Workshop Optimisation: aspects fondamentaux et exploitation de la structure

Workshop Optimisation: aspects fondamentaux

et exploitation de la structure

CIMI Workshop, Toulouse, France

28-29 juin 2018

 

L'optimisation est en plein essor tant au niveau industriel qu'académique, stimulée par les nouveaux défis posés par des applications stratégiques à fort impact sociétal. Ce thème abordera des aspects fondamentaux de l'optimisation tels que la complexité en optimisation convexe et non convexe, les hiérarchies de relaxation, l'étude de convergence d'algorithmes. Une attention particulière sera portée sur la résolution des problèmes de grande taille par exploitation de diverses structures parmi lesquelles la convexité cachée, la séparabilité partielle ou toute autre forme de structure issue d'applications particulières :

  • Optimization composite : minimisation de combinaisons de fonctions lisses et de  fonctions convexes. Ce domaine a connu des développements significatifs stimulé par les applications nécessitant d’imposer des structures particulières : rang de matrices, caractère creux par exemple.
  • Optimization convexe : ce thème recouvre des aspects à la fois fondamentaux, géométriques et algorithmiques autour de la convexité. Il est devenu un outil fondamental notamment pour les problèmes de très grande dimension liés au traitement de données, autour des méthodes du premier ordre qu’il s'agit de mieux comprendre, d’accélérer, de paralléliser par exemple.
  • Optimisation conique, hiérarchies : les hiérarchies de Lasserre ont permis d’introduire des outils de relaxation  très généraux ayant des propriétés de convergence remarquables, avec des applications notamment pour les problèmes NP-difficiles. Il s’agira ici de faire un focus sur différents aspects liés notamment à la programmation conique et l’extension des hiérarchies de relaxations à d’autres domaines (tenseurs, information quantique, etc.).
  • Programmation non linéaire, non convexe : des efforts récents ont été consentis pour mieux comprendre certains aspects fondamentaux autour des algorithmes globalement convergents pour l’optimisation de fonctions non-convexes. Ces progrès ont donné lieu à une nouvelle génération d’algorithmes et à une mise en perspective d’algorithmes connus.
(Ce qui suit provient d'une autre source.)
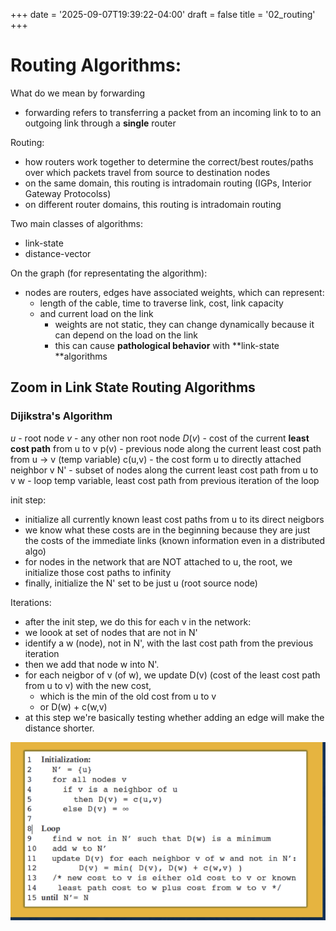 +++
date = '2025-09-07T19:39:22-04:00'
draft = false
title = '02_routing'
+++

# Routing Algorithms:

What do we mean by forwarding
- forwarding refers to transferring a packet from an incoming link to to an outgoing link through a **single** router

Routing:
- how routers work together to determine the correct/best routes/paths over which packets travel from source to destination nodes
- on the same domain, this routing is intradomain routing (IGPs, Interior Gateway Protocolss)
- on different router domains, this routing is intradomain routing


Two main classes of algorithms:
- link-state
- distance-vector

On the graph (for representating the algorithm):
- nodes are routers, edges have associated weights, which can represent:
    - length of the cable, time to traverse link, cost, link capacity
    - and current load on the link
        - weights are not static, they can change dynamically because it can depend on the load on the link
        - this can cause **pathological behavior** with **link-state **algorithms

## Zoom in Link State Routing Algorithms

### Dijikstra's Algorithm

$u$ - root node 
$v$ - any other non root node 
$D(v)$ - cost of the current **least cost path** from u to v
p(v) - previous node along the current least cost path from u -> v (temp variable)
c(u,v) - the cost form u to directly attached neighbor v
N' - subset of nodes along the current least cost path from u to v
w - loop temp variable, least cost path from previous iteration of the loop

init step:
- initialize all currently known least cost paths from u to its direct neigbors
- we know what these costs are in the beginning because they are just the costs of the immediate links (known information even in a distributed algo)
- for nodes in the network that are NOT attached to u, the root, we initialize those cost paths to infinity
- finally, initialize the N' set to be just u (root source node)

Iterations:
- after the init step, we do this for each v in the network:
- we loook at set of nodes that are not in N'
- identify a w (node), not in N', with the last cost path from the previous iteration
- then we add that node w into N'. 
- for each neigbor of v (of w), we update D(v) (cost of the least cost path from u to v) with the new cost, 
    - which is the min of 
    the old cost from u to v 
    - or D(w) + c(w,v)
- at this step we're basically testing whether adding an edge will make the distance shorter. 

![alt text](image.png)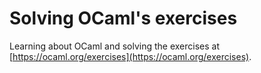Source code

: # Solving OCaml's exercises

Learning about OCaml and solving the exercises at [https://ocaml.org/exercises](https://ocaml.org/exercises).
L’objet de ce sous-thème est d’explorer ces deux versants : théorie et algorithmes en non-convexe.
  • Etude et exploitation de la géométrie : ce sous-thème sera l’occasion de présenter des aspects fondamentaux sur la structure de certains problèmes en très grande dimension.

Le Workshop « Optimisation: aspects fondamentaux et exploitation de la structure » aura lieu à l'auditorium de l'Institut de Recherche en Informatique de Toulouse (IRIT) et fait partie du semestre thématique « Optimisation » organisé par le Labex CIMI. Cet évènement est financé par le Labex CIMI et le GdR MOA.

Inscription

Les inscriptions à la Master Class sont ouvertes jusqu'au vendredi 1er juin 2018. L'inscription est gratuite mais obligatoire.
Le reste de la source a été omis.